WHAT TO WORK ON: Could you retype exactly the lines below between the one holding "- [Time Series Decomposition (ipynb](TimeSeries.ipynb))" and the one holding "# Elements - HTML Code", inclusive, leaving out any pictures?

====== AVAILABLE RECORDS

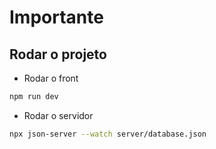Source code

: # Importante

## Rodar o projeto

- Rodar o front

```bash
npm run dev
```

- Rodar o servidor

```bash
npx json-server --watch server/database.json
```
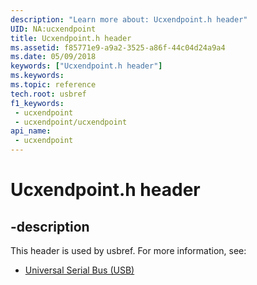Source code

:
 ```yaml
---
description: "Learn more about: Ucxendpoint.h header"
UID: NA:ucxendpoint
title: Ucxendpoint.h header
ms.assetid: f85771e9-a9a2-3525-a86f-44c04d24a9a4
ms.date: 05/09/2018
keywords: ["Ucxendpoint.h header"]
ms.keywords: 
ms.topic: reference
tech.root: usbref
f1_keywords:
 - ucxendpoint
 - ucxendpoint/ucxendpoint
api_name:
 - ucxendpoint
---
```


# Ucxendpoint.h header


## -description

This header is used by usbref. For more information, see:

- [Universal Serial Bus (USB)](../_usbref/index.md)

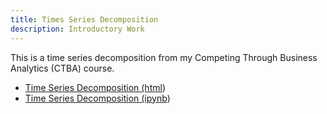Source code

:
 ```yaml
---
title: Times Series Decomposition
description: Introductory Work
---
```


This is a time series decomposition from my Competing Through Business Analytics (CTBA) course. 
- [Time Series Decomposition (html](TimeSeries.html))
- [Time Series Decomposition (ipynb](TimeSeries.ipynb))
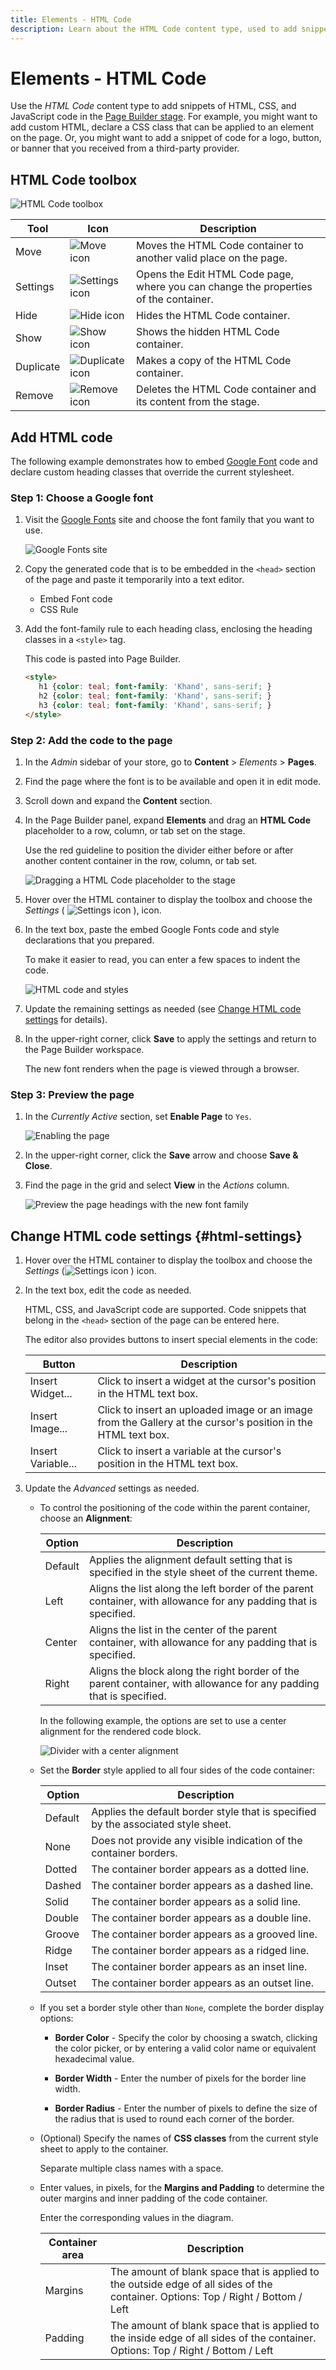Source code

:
 ```yaml
---
title: Elements - HTML Code
description: Learn about the HTML Code content type, used to add snippets of HTML, CSS, and JavaScript code in the Page Builder stage.
---
```

# Elements - HTML Code

Use the _HTML Code_ content type to add snippets of HTML, CSS, and JavaScript code in the [Page Builder stage](workspace.md#stage). For example, you might want to add custom HTML, declare a CSS class that can be applied to an element on the page. Or, you might want to add a snippet of code for a logo, button, or banner that you received from a third-party provider.

## HTML Code toolbox

![HTML Code toolbox](./assets/pb-elements-html-code-toolbox.png)<!-- zoom -->

| Tool      | Icon       | Description       |
| --------- | ---------- | ----------------- |
| Move      | ![Move icon](./assets/pb-icon-move.png) | Moves the HTML Code container to another valid place on the page. |
| Settings  | ![Settings icon](./assets/pb-icon-settings.png) | Opens the Edit HTML Code page, where you can change the properties of the container. |
| Hide      | ![Hide icon](./assets/pb-icon-hide.png) | Hides the HTML Code container. |
| Show      | ![Show icon](./assets/pb-icon-show.png) | Shows the hidden HTML Code container. |
| Duplicate | ![Duplicate icon](./assets/pb-icon-duplicate.png) | Makes a copy of the HTML Code container. |
| Remove    | ![Remove icon](./assets/pb-icon-remove.png)  | Deletes the HTML Code container and its content from the stage. |

## Add HTML code

The following example demonstrates how to embed [Google Font][1] code and declare custom heading classes that override the current stylesheet.

### Step 1: Choose a Google font

1. Visit the [Google Fonts][1] site and choose the font family that you want to use.

   ![Google Fonts site](./assets/pb-elements-html-code-google-fonts.png)<!-- zoom -->

1. Copy the generated code that is to be embedded in the `<head>` section of the page and paste it temporarily into a text editor.

   - Embed Font code
   - CSS Rule

1. Add the font-family rule to each heading class, enclosing the heading classes in a `<style>` tag.

   This code is pasted into Page Builder.

   ```html
   <style>
      h1 {color: teal; font-family: 'Khand', sans-serif; }
      h2 {color: teal; font-family: 'Khand', sans-serif; }
      h3 {color: teal; font-family: 'Khand', sans-serif; }
   </style>
   ```

### Step 2: Add the code to the page

1. In the _Admin_ sidebar of your store, go to **Content** > _Elements_ > **Pages**.

1. Find the page where the font is to be available and open it in edit mode.

1. Scroll down and expand the **Content** section.

1. In the Page Builder panel, expand **Elements** and drag an **HTML Code** placeholder to a row, column, or tab set on the stage.

   Use the red guideline to position the divider either before or after another content container in the row, column, or tab set.

   ![Dragging a HTML Code placeholder to the stage](./assets/pb-elements-html-code-drag.png)<!-- zoom -->

1. Hover over the HTML container to display the toolbox and choose the _Settings_ ( ![Settings icon](./assets/pb-icon-settings.png) ), icon.

1. In the text box, paste the embed Google Fonts code and style declarations that you prepared.

   To make it easier to read, you can enter a few spaces to indent the code.

   ![HTML code and styles](./assets/pb-elements-html-code-example.png)<!-- zoom -->

1. Update the remaining settings as needed (see [Change HTML code settings](#html-settings) for details).

1. In the upper-right corner, click **Save** to apply the settings and return to the Page Builder workspace.

   The new font renders when the page is viewed through a browser.

### Step 3: Preview the page

1. In the _Currently Active_ section, set **Enable Page** to `Yes`.

   ![Enabling the page](./assets/pb-elements-html-code-enable-page.png)<!-- zoom -->

1. In the upper-right corner, click the **Save** arrow and choose **Save & Close**.

1. Find the page in the grid and select **View** in the _Actions_ column.

   ![Preview the page headings with the new font family](./assets/pb-elements-html-code-preview.png)<!-- zoom -->

## Change HTML code settings {#html-settings}

1. Hover over the HTML container to display the toolbox and choose the _Settings_ (![Settings icon](./assets/pb-icon-settings.png)<!-- width="20px" --> ) icon.

1. In the text box, edit the code as needed.

   HTML, CSS, and JavaScript code are supported. Code snippets that belong in the `<head>` section of the page can be entered here.

   The editor also provides buttons to insert special elements in the code:

   | Button | Description |
   | ------ | ----------- |
   | Insert Widget... | Click to insert a widget at the cursor's position in the HTML text box.|
   | Insert Image... | Click to insert an uploaded image or an image from the Gallery at the cursor's position in the HTML text box.|
   | Insert Variable... | Click to insert a variable at the cursor's position in the HTML text box.|

1. Update the _Advanced_ settings as needed.

   - To control the positioning of the code within the parent container, choose an **Alignment**:

      | Option | Description |
      | ------ | ----------- |
      | Default | Applies the alignment default setting that is specified in the style sheet of the current theme. |
      | Left | Aligns the list along the left border of the parent container, with allowance for any padding that is specified. |
      | Center | Aligns the list in the center of the parent container, with allowance for any padding that is specified. |
      | Right | Aligns the block along the right border of the parent container, with allowance for any padding that is specified. |

      In the following example, the options are set to use a center alignment for the rendered code block.

      ![Divider with a center alignment](./assets/pb-elements-divider-settings-advanced-alignment-center.png)<!-- zoom -->

   - Set the **Border** style applied to all four sides of the code container:

      | Option | Description |
      | ------ | ----------- |
      | Default | Applies the default border style that is specified by the associated style sheet. |
      | None | Does not provide any visible indication of the container borders. |
      | Dotted | The container border appears as a dotted line. |
      | Dashed | The container border appears as a dashed line. |
      | Solid | The container border appears as a solid line. |
      | Double | The container border appears as a double line. |
      | Groove | The container border appears as a grooved line. |
      | Ridge | The container border appears as a ridged line. |
      | Inset | The container border appears as an inset line. |
      | Outset |The container border appears as an outset line. |

   - If you set a border style other than `None`, complete the border display options:

      - **Border Color** - Specify the color by choosing a swatch, clicking the color picker, or by entering a valid color name or equivalent hexadecimal value.

      - **Border Width** - Enter the number of pixels for the border line width.

      - **Border Radius** - Enter the number of pixels to define the size of the radius that is used to round each corner of the border.

   - (Optional) Specify the names of **CSS classes** from the current style sheet to apply to the container.

      Separate multiple class names with a space.

   - Enter values, in pixels, for the **Margins and Padding** to determine the outer margins and inner padding of the code container.

      Enter the corresponding values in the diagram.

      | Container area | Description |
      | -------------- | ----------- |
      | Margins | The amount of blank space that is applied to the outside edge of all sides of the container. Options: Top / Right / Bottom / Left |
      | Padding | The amount of blank space that is applied to the inside edge of all sides of the container. Options: Top / Right / Bottom / Left |

[1]: https://fonts.google.com/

============

RESULT FOR THIS TASK:
- [Time Series Decomposition (ipynb](TimeSeries.ipynb))
Source code

:
 ```yaml
---
title: Elements - HTML Code
description: Learn about the HTML Code content type, used to add snippets of HTML, CSS, and JavaScript code in the Page Builder stage.
---
```

# Elements - HTML Code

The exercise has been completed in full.